Kennedy v. Sanco Louisiana, Inc.

573 So. 2d 505, 1990 La. App. LEXIS 2073, 1990 WL 138256
CourtLouisiana Court of Appeal
DecidedSeptember 25, 1990
Docket89-CA-2267
StatusPublished
Cited by8 cases

This text of 573 So. 2d 505 (Kennedy v. Sanco Louisiana, Inc.) is published on Counsel Stack Legal Research, covering Louisiana Court of Appeal primary law. Counsel Stack provides free access to over 12 million legal documents including statutes, case law, regulations, and constitutions.

Bluebook
Kennedy v. Sanco Louisiana, Inc., 573 So. 2d 505, 1990 La. App. LEXIS 2073, 1990 WL 138256 (La. Ct. App. 1990).

Opinion

573 So.2d 505 (1990)

Emile J. KENNEDY, et al.
v.
SANCO LOUISIANA, INC.

No. 89-CA-2267.

Court of Appeal of Louisiana, Fourth Circuit.

September 25, 1990.
Rehearing Denied February 21, 1991.

*506 Eric Oliver Person, New Orleans, for appellants.

Steven K. Faulkner, Jr., Metairie, for appellee.

Before GARRISON, KLEES and CIACCIO, JJ.

CIACCIO, Judge.

Sixteen plaintiffs filed a declaratory action against defendant corporation, Sanco Louisiana, Inc., seeking a judgment declaring that Sanco held no interest in certain property owned by them located in Orleans Parish. Plaintiffs also sought damages for Sanco's alleged clouding of their title by the registering in the conveyance office of certain agreements between the parties. Sanco filed a reconventional demand alleging that the money it paid as a deposit and monies paid for extensions of the closing date of the act of sale and sums expended in preparation to develop the property should be refunded.

The parties tried the matter before a commissioner who prepared a report and recommended reasons for judgment, to which plaintiffs filed an exception. After reviewing the trial transcript, the commissioner's report and recommendation, the trial judge rendered judgment in favor of plaintiffs and against Sanco declaring that the inscriptions in the conveyance office did not act as a cloud on plaintiffs' title to the property and that Sanco had no interest in the property. The judgment further ordered that $7,000.00 deposited in the registry of the court be returned to Sanco and that plaintiffs refund to Sanco $46,783.65, the monies Sanco paid them for extensions of the closing date of the act of sale of the property. Plaintiffs appeal from that part of the judgment ordering them to refund Sanco the monies paid for the extension agreements.

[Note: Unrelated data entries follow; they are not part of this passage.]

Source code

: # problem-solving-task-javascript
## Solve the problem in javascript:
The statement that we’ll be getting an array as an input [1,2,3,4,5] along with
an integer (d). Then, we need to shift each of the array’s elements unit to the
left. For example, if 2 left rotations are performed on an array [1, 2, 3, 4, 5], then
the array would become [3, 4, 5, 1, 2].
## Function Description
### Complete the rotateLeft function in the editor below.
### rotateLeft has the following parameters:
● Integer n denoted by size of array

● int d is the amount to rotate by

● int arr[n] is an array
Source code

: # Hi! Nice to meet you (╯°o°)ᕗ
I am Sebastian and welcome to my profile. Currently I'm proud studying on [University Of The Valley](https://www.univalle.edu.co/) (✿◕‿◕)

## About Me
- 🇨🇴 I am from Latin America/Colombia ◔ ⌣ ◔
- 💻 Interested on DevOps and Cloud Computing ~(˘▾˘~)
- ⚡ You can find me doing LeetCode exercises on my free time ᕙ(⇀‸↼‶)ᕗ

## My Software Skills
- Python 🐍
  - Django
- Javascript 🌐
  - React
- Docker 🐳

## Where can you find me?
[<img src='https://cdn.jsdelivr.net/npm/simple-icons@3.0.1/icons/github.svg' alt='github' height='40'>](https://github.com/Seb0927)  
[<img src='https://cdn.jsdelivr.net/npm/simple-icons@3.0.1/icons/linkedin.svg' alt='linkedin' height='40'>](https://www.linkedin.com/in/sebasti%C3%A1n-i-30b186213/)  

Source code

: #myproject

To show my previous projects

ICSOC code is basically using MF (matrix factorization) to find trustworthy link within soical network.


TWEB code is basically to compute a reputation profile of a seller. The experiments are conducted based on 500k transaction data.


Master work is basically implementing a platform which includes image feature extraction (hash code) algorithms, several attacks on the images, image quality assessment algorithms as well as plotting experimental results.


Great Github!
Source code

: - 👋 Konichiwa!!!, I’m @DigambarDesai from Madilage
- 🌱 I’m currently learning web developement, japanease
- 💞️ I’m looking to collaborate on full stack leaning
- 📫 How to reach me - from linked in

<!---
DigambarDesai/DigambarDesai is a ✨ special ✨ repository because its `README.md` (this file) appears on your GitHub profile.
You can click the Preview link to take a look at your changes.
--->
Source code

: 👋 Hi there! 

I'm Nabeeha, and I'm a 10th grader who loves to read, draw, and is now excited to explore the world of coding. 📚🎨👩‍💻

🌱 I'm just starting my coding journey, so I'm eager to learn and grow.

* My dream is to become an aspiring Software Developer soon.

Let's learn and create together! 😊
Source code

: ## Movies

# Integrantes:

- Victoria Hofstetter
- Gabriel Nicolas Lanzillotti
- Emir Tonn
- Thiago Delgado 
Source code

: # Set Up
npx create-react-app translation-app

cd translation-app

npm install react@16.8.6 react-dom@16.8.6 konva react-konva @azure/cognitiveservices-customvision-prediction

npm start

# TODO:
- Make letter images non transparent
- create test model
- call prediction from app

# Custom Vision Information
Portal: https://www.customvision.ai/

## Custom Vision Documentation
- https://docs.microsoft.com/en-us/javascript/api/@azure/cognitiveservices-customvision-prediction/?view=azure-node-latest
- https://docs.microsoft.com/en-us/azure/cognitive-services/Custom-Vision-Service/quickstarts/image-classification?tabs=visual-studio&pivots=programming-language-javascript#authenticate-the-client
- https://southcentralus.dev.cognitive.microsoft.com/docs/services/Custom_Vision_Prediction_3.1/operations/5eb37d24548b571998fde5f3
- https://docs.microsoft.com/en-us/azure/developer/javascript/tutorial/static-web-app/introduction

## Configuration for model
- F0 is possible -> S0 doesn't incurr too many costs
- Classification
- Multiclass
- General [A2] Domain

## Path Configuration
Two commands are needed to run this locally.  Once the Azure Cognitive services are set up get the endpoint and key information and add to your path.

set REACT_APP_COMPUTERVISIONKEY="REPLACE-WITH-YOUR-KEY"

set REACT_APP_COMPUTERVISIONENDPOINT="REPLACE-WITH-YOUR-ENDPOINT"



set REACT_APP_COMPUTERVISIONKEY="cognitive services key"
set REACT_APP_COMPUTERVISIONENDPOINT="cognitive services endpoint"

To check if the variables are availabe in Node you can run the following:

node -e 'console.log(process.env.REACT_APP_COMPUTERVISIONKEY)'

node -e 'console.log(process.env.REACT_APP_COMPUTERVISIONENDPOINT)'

On November 8, 1983, plaintiffs entered into an agreement with Sanco, wherein Sanco agreed to purchase certain real estate owned by plaintiffs described as lots E2-B, E3-B, F1-B, F2-B, G1-B, G2-B, X-B and E-1B, Pecan Park, Third Municipal District in Orleans Parish. Subsequently, over a period of time, the parties entered into agreements to extend the closing date of the act of sale wherein Sanco paid the respective plaintiffs various sums totalling $46,783.65 as consideration for the extensions. Upon execution of the agreement to purchase and sell, Sanco deposited $7000.00 with the real estate agents from Latter & Blum, Inc. and Merrill Lynch Realty, Inc., which was later deposited in the registry of the court. Sanco also spent $7290.64 in engineering expenses, permits, surveys and other costs associated with obtaining approval for the development of the property.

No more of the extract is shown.